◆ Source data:
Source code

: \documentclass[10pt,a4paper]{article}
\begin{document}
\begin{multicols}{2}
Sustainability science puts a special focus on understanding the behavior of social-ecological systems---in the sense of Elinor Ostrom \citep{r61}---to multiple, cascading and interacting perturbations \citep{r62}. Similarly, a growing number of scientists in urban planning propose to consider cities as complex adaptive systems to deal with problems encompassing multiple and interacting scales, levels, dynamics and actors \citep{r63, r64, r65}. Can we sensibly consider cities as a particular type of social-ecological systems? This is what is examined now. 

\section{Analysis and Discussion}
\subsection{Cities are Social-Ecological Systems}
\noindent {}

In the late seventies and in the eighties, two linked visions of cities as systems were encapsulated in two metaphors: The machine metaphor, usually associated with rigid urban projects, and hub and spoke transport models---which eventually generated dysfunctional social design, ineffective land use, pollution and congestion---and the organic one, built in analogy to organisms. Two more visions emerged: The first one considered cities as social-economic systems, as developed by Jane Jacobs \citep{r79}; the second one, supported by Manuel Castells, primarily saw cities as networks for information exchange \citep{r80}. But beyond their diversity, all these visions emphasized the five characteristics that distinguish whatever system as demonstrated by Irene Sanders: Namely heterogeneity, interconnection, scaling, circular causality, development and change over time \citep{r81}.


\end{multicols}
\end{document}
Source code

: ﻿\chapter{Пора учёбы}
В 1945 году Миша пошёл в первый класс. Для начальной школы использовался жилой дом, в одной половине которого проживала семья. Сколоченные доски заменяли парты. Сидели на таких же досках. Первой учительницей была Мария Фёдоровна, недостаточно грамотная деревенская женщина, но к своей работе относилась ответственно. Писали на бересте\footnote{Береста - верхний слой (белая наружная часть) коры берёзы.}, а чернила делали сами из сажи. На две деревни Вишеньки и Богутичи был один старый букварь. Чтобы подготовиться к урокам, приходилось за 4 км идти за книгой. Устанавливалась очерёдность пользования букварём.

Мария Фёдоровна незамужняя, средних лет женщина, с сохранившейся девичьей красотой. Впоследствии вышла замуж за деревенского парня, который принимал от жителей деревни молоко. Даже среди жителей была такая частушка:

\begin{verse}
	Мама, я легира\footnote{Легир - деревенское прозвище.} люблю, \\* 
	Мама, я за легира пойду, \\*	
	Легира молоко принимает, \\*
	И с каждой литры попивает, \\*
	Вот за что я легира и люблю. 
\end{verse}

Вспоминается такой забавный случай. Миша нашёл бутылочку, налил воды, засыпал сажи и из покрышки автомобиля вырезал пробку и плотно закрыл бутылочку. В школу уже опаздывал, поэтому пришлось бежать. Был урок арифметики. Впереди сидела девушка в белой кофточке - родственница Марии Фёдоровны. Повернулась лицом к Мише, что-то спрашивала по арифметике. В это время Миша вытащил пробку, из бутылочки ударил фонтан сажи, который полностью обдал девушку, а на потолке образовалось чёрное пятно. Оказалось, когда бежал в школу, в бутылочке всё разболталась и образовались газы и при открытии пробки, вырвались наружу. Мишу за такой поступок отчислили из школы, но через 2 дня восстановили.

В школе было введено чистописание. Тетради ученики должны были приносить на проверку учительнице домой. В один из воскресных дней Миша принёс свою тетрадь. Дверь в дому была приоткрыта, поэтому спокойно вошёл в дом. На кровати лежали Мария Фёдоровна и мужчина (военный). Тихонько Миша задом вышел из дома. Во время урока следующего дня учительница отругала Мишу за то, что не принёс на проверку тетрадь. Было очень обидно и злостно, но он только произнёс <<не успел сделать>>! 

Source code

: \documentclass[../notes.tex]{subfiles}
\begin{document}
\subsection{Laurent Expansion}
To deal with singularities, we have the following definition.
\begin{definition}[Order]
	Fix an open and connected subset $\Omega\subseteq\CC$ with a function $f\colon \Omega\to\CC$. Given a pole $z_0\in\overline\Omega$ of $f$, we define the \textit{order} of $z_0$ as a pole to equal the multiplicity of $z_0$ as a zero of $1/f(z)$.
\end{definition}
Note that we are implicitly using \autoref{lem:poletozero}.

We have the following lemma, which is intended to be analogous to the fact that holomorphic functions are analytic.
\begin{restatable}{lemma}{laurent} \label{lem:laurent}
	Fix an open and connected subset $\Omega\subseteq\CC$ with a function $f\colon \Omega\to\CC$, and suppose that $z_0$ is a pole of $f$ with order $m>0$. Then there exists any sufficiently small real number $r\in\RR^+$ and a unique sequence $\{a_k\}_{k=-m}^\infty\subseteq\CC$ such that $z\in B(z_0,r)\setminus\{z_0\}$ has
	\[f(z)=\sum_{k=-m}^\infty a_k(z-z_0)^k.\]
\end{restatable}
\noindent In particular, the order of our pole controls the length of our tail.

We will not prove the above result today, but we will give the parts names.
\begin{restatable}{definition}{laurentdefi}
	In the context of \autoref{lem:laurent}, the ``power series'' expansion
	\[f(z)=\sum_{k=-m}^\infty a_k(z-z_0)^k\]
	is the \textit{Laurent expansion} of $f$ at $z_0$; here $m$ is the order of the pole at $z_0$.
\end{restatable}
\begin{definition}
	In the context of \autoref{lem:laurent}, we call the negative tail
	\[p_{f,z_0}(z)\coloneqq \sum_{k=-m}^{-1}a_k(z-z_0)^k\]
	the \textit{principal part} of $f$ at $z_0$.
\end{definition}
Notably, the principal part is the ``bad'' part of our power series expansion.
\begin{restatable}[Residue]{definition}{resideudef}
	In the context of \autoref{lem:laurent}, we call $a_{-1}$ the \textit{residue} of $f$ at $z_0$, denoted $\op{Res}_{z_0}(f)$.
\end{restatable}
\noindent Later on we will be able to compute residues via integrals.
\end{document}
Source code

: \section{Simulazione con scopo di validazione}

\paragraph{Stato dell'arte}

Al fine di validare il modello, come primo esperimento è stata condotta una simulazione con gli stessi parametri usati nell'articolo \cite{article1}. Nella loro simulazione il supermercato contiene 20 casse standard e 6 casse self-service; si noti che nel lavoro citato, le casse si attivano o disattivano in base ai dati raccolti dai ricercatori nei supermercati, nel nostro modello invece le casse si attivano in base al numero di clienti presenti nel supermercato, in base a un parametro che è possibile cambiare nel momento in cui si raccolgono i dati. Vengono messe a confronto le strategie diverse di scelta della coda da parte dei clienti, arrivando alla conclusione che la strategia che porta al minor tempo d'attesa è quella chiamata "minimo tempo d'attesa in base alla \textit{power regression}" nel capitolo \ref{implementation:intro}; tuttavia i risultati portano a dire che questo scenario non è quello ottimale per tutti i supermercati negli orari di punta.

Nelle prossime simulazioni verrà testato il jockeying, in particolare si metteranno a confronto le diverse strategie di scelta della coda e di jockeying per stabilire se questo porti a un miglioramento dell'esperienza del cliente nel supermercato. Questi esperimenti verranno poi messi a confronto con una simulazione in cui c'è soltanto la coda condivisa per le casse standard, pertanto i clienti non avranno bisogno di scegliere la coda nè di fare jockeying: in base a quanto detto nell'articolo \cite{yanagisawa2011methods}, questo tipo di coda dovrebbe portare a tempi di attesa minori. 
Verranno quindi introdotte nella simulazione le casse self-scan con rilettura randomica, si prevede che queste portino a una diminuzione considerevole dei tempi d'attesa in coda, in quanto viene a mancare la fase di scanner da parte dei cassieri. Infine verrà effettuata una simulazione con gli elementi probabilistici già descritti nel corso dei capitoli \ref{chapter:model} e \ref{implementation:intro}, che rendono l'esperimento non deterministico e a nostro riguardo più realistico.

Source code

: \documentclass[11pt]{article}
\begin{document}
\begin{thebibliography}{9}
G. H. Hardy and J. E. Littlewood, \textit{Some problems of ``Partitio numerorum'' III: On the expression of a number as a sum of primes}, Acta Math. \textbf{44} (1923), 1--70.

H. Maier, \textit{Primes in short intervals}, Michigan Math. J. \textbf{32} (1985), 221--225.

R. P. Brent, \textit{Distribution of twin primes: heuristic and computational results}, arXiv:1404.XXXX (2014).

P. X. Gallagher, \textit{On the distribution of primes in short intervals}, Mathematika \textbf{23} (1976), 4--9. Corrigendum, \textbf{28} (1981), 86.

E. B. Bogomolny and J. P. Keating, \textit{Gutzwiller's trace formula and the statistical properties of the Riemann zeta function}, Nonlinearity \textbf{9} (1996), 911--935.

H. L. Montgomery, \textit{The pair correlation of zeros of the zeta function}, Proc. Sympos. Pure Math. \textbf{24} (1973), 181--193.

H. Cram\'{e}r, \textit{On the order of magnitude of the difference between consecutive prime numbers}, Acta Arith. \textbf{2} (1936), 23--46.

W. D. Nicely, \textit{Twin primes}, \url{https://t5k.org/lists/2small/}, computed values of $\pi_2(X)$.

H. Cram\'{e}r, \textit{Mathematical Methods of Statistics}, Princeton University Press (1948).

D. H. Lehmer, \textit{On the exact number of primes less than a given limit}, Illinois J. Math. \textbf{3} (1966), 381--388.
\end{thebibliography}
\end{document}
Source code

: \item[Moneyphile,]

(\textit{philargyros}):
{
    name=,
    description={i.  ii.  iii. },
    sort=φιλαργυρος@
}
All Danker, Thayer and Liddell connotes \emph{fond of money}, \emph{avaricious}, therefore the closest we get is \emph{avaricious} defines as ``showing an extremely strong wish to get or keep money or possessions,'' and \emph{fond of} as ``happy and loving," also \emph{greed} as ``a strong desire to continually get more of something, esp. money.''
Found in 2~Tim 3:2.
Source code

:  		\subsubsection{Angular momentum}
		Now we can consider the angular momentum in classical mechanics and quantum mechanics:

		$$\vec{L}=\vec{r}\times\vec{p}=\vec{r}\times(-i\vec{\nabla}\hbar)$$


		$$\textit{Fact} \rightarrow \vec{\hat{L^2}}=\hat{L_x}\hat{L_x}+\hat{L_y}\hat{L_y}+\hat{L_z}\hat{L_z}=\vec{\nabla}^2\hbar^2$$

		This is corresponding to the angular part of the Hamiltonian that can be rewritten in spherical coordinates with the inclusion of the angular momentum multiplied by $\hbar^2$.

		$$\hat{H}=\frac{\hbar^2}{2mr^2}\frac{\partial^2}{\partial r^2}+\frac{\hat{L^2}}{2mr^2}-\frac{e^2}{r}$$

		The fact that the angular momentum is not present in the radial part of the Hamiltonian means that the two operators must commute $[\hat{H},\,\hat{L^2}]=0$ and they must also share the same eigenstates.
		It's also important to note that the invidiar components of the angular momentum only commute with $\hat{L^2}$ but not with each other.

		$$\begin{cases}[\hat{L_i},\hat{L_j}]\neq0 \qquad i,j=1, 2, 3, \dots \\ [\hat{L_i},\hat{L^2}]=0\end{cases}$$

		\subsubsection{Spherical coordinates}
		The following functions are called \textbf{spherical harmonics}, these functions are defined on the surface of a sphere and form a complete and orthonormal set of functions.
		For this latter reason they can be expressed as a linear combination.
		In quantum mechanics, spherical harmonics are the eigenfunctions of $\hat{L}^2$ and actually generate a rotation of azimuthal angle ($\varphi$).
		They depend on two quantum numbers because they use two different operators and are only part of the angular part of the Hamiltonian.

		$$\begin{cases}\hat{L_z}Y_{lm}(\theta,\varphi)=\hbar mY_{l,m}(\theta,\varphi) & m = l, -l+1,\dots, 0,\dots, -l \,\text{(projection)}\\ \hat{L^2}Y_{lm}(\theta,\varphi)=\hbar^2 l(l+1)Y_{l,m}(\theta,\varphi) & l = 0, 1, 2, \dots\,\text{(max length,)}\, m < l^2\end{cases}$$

◆ Activity:
Return every line from the entries above that includes the word "thebibliography".

◆ Reply:
\begin{thebibliography}{9}
\end{thebibliography}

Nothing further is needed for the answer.